In a subsequent post I will show how these ideas can be put into practice in the context of a Bayesian inference example.

Hello,

First of all much thanks Darren for this blog post. The ideas you explain here are nice and relevant to my present research. However, I still don’t fully understand how we obtain the expression for approximate acceptance ratio. Here is what I tried to do, to the best of my understanding:

acc_ratio = P(x’, w’)*q(x|x’)*P(w|x)/[P(x, w)*q(x’|x)*P(w’|x’)]

= P(w’|x’)*P(x’)*q(x|x’)*P(w|x)/[P(w|x)*P(x)*q(x’|x)*P(w’|x’)], using fact that P(x,w) = P(w|x)*P(x).

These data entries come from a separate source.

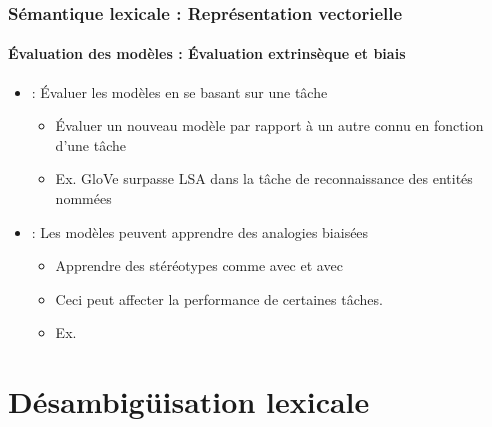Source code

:\documentclass[xcolor=table]{beamer}
\begin{document}
\begin{frame}
\frametitle{Sémantique lexicale : Représentation vectorielle}
\framesubtitle{Évaluation des modèles : Évaluation extrinsèque et biais}
	
\begin{itemize}
	\item  {} : Évaluer les modèles en se basant sur une tâche 
	\begin{itemize}
		\item Évaluer un nouveau modèle par rapport à un autre connu en fonction d'une tâche
		\item Ex. GloVe surpasse LSA dans la tâche de reconnaissance des entités nommées \cite{2014-pennington-al}
	\end{itemize}
	\item {} : Les modèles peuvent apprendre des analogies biaisées
	\begin{itemize}
		\item Apprendre des stéréotypes comme  avec  et  avec  \cite{2017-caliskan-al}
		\item Ceci peut affecter la performance de certaines tâches. 
		\item Ex. 
	\end{itemize}
\end{itemize}
	
\end{frame}


\section{Désambigüisation lexicale}
\end{document}
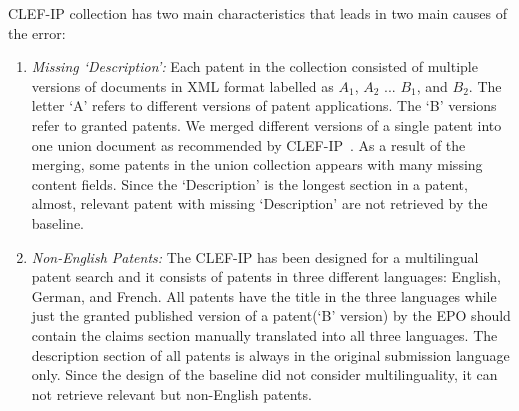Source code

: CLEF-IP collection has two main characteristics that leads in two main causes of the error: 
\begin{enumerate}

\item \textit{Missing `Description': } Each patent in the collection consisted of multiple versions of documents in XML format labelled as $ A_{1} $, $ A_{2} $ ... $ B_{1} $, and $ B_{2} $. The letter `A' refers to different versions of patent applications. The `B' versions refer to granted patents. We merged different versions of a single patent into one union document as recommended by CLEF-IP~\citep{magdy2012toward}. As a result of the merging, some patents in the union collection appears with many missing content fields. Since the `Description' is the longest section in a patent, almost, relevant patent with missing `Description' are not retrieved by the baseline.

\item \textit{Non-English Patents: } The CLEF-IP has been designed for a multilingual patent search and it consists of patents in three different languages: English, German, and French. All patents have the title in the three languages while just the granted published version of a patent(`B' version) by the EPO should contain the claims section manually translated into all three languages. The description section of all patents is always in the original submission language only. Since the design of the baseline did not consider multilinguality, it can not retrieve relevant but non-English patents.   
\end{enumerate}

But I am stuck at this point. I couldn’t obtain the exact expression you mentioned in the post. By the way, my above attempt is based on the view you mentioned that the mcmc chain must be viewed as joint update to both x and w. Any help is appreciated.

Regards,

Kshitij Judah

I’ve had a couple of queries of this nature, so my explanation is obviously not sufficiently clear. The point really is that rather than thinking about what acceptance probability you would “need” in order to get things to work the way you want, you actually just think about the “approximate” acceptance probability, treat that as a given, and then wonder what equilibrium distribution this “approximate” acceptance ratio must target. Once you have introduced the auxiliary variable W, you can write down what the proposal density is, and then factor this out of the acceptance ratio to get the ratio of target densities. From this ratio of target densities it is clear that the target density is

p(x)wp(w|x), and it is clear from the unbiasedness property that this has the desired marginal forx.Hello,

Yes, I am able to derive it now, thanks!!

Hello,

I also wanted to ask you whether you know of any work that generalizes the setting considered in this post. This is the setting I am talking about:

In the setting I am considering, I need to sample from a probability distribution P(x) proportional to exp(a*V(x)) (a is just a constant), where V(x) is an expected value of some function g of some random variable z, whose distribution is parametrized by x. So V(x) = E[g(z) | x], where z is distributed according to some distribution P(z|x).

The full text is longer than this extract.